__WORK TASK__.
Filter this material down to the lines that hold "show", copying each one.

-------------------------

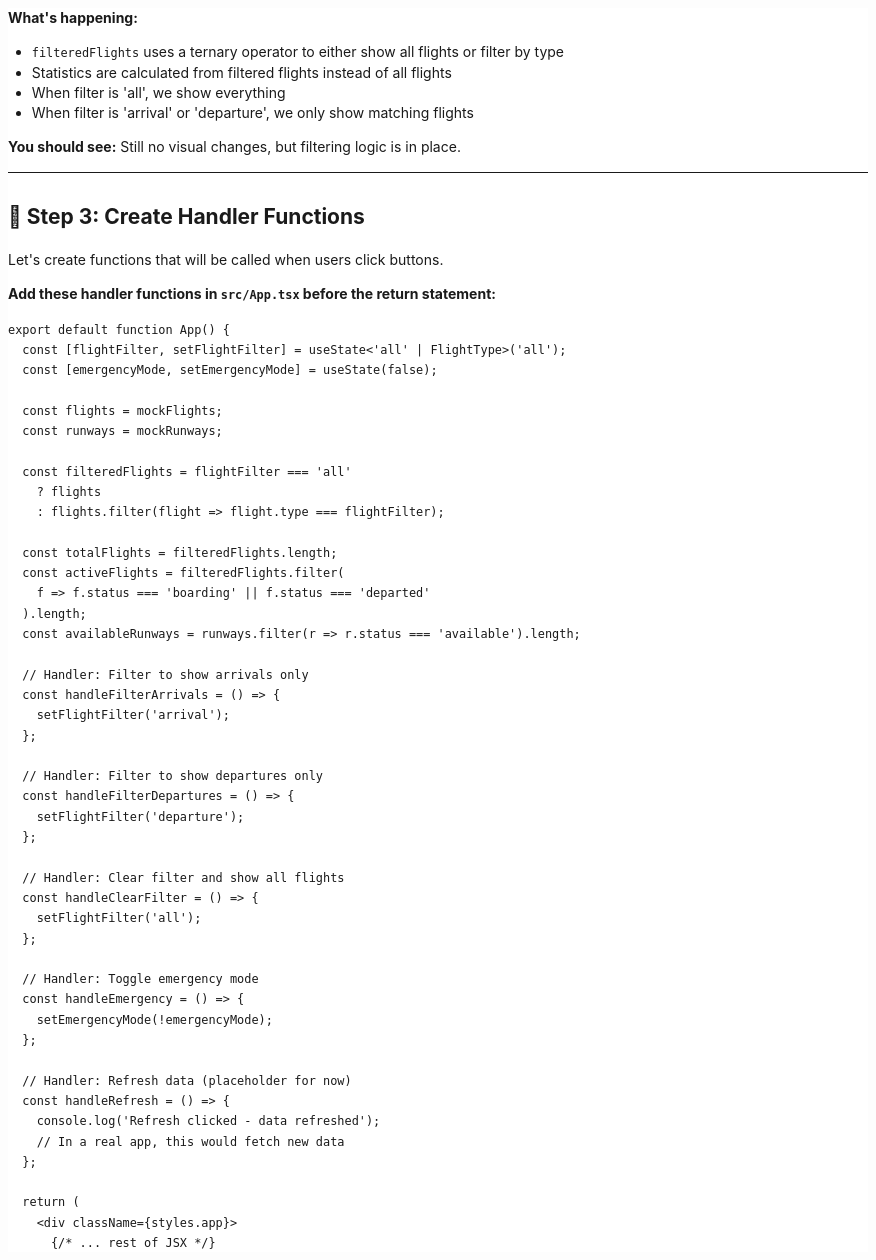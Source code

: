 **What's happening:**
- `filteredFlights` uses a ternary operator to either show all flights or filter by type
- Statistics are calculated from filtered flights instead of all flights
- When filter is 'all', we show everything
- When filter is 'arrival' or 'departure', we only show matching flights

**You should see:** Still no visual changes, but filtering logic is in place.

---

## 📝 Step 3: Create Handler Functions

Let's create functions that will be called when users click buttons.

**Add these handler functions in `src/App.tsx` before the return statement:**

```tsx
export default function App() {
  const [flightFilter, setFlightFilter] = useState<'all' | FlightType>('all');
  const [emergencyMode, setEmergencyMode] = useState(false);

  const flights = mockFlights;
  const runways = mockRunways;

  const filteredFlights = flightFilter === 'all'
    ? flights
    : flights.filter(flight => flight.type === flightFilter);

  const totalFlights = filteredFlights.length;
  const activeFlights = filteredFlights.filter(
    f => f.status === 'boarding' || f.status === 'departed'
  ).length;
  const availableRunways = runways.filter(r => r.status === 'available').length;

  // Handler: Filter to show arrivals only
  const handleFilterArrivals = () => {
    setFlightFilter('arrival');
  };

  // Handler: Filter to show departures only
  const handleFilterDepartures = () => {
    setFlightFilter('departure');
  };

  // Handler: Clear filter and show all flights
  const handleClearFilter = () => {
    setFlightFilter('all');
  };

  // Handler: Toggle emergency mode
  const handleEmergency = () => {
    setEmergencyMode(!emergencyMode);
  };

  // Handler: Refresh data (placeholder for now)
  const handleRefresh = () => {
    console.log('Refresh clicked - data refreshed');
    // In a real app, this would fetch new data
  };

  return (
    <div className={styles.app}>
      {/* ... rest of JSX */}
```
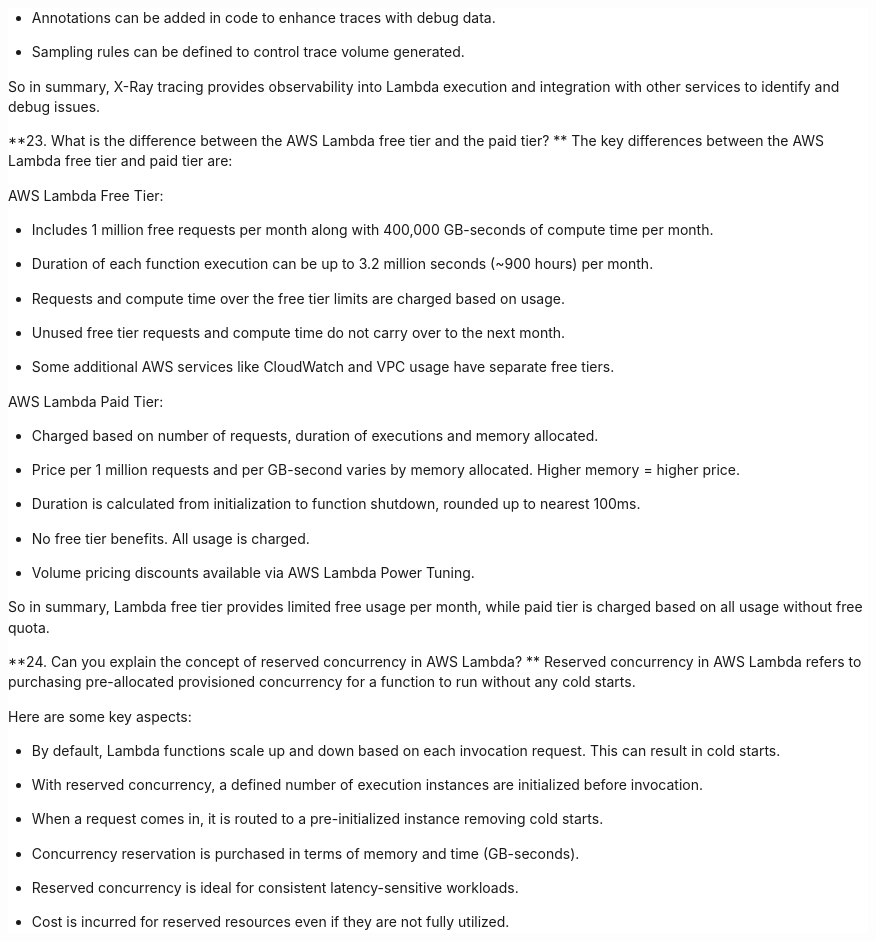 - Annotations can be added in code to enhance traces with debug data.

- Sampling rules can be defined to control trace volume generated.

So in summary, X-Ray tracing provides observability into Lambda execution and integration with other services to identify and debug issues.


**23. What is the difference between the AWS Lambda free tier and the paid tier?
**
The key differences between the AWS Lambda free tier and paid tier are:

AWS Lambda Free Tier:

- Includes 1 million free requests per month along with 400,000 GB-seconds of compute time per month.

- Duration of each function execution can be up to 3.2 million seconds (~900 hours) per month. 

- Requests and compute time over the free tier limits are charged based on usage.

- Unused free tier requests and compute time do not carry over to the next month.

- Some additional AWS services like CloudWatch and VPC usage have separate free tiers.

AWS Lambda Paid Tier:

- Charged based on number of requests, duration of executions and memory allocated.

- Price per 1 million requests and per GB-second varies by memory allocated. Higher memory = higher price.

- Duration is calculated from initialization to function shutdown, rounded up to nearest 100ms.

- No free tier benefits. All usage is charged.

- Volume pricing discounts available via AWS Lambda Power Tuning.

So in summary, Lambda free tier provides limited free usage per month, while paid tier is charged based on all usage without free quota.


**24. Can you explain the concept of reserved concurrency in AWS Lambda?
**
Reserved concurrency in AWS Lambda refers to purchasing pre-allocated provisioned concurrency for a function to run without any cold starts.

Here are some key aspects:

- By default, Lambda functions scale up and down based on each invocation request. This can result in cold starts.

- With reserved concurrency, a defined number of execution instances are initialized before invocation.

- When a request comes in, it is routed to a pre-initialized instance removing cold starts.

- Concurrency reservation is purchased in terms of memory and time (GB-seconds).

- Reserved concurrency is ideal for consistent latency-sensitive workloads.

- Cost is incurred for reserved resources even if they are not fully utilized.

-------------------------

__SOLVED EXERCISE__.
- `filteredFlights` uses a ternary operator to either show all flights or filter by type
- When filter is 'all', we show everything
- When filter is 'arrival' or 'departure', we only show matching flights
  // Handler: Filter to show arrivals only
  // Handler: Filter to show departures only
  // Handler: Clear filter and show all flights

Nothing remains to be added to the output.